● Task
Please copy exactly the lines that begin with the one containing "- Connect with" and end with the last line of the entries.

● Rendered images with source text
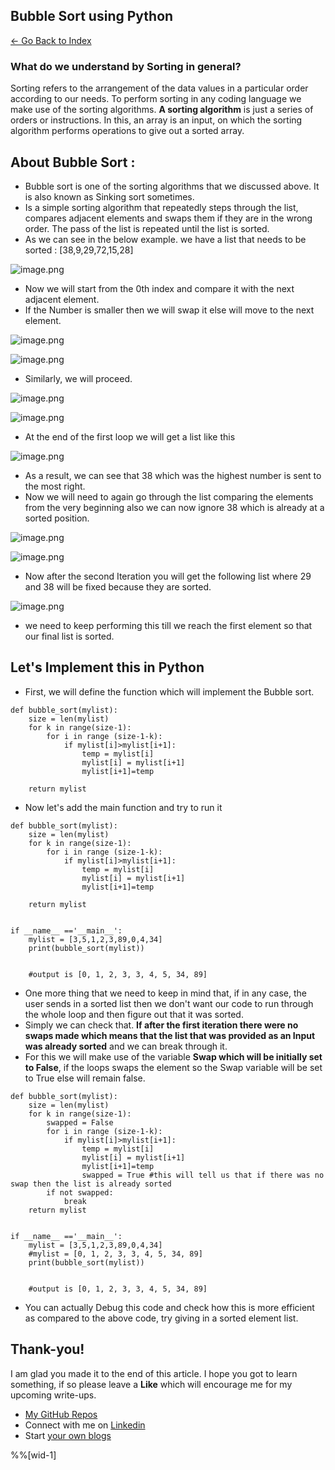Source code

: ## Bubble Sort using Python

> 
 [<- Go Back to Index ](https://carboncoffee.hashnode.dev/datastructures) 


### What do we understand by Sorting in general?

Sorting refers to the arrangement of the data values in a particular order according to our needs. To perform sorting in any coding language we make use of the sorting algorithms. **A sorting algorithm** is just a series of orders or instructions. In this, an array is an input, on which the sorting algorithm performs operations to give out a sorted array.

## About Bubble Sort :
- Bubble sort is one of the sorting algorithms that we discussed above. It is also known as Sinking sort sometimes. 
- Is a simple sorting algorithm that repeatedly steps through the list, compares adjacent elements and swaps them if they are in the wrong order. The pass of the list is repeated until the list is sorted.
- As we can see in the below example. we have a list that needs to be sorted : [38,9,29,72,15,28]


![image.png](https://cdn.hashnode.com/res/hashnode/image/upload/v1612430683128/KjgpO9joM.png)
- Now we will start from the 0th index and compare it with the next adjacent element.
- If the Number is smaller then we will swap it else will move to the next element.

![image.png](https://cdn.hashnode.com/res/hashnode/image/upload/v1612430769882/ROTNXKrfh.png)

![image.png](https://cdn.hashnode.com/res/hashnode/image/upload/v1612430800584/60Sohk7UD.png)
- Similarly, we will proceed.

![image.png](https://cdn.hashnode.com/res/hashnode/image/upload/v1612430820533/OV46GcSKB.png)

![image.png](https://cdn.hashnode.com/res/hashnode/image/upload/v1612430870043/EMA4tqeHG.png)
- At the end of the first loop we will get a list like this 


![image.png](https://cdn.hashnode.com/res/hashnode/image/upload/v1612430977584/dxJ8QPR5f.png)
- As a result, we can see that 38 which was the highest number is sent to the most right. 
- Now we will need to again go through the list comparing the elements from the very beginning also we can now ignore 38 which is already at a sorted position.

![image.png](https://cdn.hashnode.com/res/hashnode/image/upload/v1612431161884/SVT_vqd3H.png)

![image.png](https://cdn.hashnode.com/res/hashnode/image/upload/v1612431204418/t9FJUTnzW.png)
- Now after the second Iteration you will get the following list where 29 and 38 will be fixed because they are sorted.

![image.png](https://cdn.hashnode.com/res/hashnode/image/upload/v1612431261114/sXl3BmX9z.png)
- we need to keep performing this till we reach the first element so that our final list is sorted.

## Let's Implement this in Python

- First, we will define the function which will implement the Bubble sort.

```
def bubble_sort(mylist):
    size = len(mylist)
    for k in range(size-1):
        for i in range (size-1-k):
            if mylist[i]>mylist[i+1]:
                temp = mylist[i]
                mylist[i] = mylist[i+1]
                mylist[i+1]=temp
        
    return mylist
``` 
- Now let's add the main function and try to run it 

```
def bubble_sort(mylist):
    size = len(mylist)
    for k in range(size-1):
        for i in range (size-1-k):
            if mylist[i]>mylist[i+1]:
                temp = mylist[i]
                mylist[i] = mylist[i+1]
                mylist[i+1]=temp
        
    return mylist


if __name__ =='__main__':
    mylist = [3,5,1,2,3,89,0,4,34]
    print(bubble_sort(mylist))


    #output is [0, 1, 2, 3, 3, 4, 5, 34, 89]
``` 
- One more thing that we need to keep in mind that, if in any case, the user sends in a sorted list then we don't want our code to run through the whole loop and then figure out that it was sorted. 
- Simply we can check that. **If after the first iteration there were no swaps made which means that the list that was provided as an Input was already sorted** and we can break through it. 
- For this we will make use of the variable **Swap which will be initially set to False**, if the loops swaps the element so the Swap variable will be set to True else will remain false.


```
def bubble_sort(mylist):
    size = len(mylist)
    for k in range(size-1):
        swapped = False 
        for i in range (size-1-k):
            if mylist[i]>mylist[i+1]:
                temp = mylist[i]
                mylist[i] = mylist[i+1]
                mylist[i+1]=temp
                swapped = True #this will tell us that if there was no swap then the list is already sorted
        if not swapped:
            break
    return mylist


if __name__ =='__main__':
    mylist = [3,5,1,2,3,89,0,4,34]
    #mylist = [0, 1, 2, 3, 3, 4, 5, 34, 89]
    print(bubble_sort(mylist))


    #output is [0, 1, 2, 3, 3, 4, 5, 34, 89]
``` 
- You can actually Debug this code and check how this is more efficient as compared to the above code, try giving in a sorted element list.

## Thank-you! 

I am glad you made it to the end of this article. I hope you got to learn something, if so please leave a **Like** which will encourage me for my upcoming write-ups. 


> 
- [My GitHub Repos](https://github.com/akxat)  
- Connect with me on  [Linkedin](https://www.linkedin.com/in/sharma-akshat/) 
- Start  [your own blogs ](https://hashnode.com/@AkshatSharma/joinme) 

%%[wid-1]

● Exercise response
- Connect with me on  [Linkedin](https://www.linkedin.com/in/sharma-akshat/) 
- Start  [your own blogs ](https://hashnode.com/@AkshatSharma/joinme) 

%%[wid-1]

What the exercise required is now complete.